That’s how they’ve been operating for years. They’ll go public soon enough though, so your 401k will take the hit instead of the parasites on top.
That’s what the SpaceX IPO was about. They were listed on the NASDAQ way earlier than companies are normally allowed to be so the assholes up top could raid your retirement fund despite there being no path to profitability.
Microsoft’s gaming division was pretty respected in the industry for a long time. Lots of people give them (deserved) flack over Kinect for the Cbox One, but what really drove them over the cliff was buying all these studios to make Gamepass more attractive. It was actually a good deal for everyone when it was mostly games that were older, but when they started doing day-1 releases of first party games and buying studios to add to the number of games getting that day-1 release it turned sour.

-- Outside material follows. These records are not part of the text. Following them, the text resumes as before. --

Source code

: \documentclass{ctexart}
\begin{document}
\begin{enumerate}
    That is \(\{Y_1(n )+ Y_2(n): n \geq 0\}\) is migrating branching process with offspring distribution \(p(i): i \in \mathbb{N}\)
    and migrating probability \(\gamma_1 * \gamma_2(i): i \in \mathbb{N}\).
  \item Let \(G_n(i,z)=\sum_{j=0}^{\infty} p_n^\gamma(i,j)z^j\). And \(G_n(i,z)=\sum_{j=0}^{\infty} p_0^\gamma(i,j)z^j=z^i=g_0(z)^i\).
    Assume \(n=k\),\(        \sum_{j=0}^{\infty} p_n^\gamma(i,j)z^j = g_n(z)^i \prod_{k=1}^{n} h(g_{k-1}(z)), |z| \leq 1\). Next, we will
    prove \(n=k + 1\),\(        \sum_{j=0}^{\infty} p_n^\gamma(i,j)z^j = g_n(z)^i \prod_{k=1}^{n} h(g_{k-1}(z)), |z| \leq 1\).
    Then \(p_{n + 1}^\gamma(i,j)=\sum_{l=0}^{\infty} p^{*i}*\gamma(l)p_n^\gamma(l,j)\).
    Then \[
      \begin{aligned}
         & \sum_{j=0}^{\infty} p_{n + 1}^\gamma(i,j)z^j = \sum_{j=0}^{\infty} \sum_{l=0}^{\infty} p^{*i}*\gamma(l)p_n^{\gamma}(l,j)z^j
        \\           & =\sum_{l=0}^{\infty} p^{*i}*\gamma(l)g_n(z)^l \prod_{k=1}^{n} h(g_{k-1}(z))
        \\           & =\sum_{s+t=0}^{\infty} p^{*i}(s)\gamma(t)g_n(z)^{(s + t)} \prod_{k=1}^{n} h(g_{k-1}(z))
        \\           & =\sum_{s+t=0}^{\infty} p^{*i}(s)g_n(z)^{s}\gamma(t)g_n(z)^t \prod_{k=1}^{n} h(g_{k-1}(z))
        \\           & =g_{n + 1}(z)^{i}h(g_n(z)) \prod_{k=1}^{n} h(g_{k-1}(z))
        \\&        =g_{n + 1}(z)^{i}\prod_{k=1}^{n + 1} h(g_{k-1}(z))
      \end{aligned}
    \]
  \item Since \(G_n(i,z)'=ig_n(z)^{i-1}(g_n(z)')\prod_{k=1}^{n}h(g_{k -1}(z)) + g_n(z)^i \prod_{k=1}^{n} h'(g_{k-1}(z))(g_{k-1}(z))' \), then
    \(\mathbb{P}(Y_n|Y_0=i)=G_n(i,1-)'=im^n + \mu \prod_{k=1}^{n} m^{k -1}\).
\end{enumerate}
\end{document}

A bunch of games that early adopters would previously have paid 60 bucks for were suddenly included in theit $7/month subscription, so tons of people who would have been buying 10 games a year were suddenly spending less than a hundred bucks on new Xbox games because enough new stuff was coming to Gamepass they could stay busy, so all these AAA releases that cost $100 to make were losing money.
So they raised the process of gamepass to try and keep up, but didn’t. Then they bought Activision and lost their lunch when Call of Duty sales plummeted because millions of people with Gamepass who had been buying it annually didn’t.
So they increased the price of gamepass so high everyone canceled, removing the only reason many of them were still using Xbox over Playstation, and at the same time the consoles skyrocketed in price.
Now they aren’t including Call of Duty from Gamepass for the first year and taking the price partway down, which was a good start to righting the ship but too late.
Chasing the Netflix model doesn’t work if you do it dumb. Netflix didn’t buy all the other studios to make their original programs. They did make some internal studios, but they mainly partnered with existing studios to make specific programs. Instead of buying Bethesda, they could have partnered with them on specific games, which would have been better for the games, the studio, Microsoft, and Xbox customers. But buying Bethesda was a simpler brute-force solution they employed dozens of times.They became an even dumber Embracer Group. Embracer at least they had a (dumb) plan to sell off the assets. Microsoft bought a bunch of studios with no plan for how to make it profitable.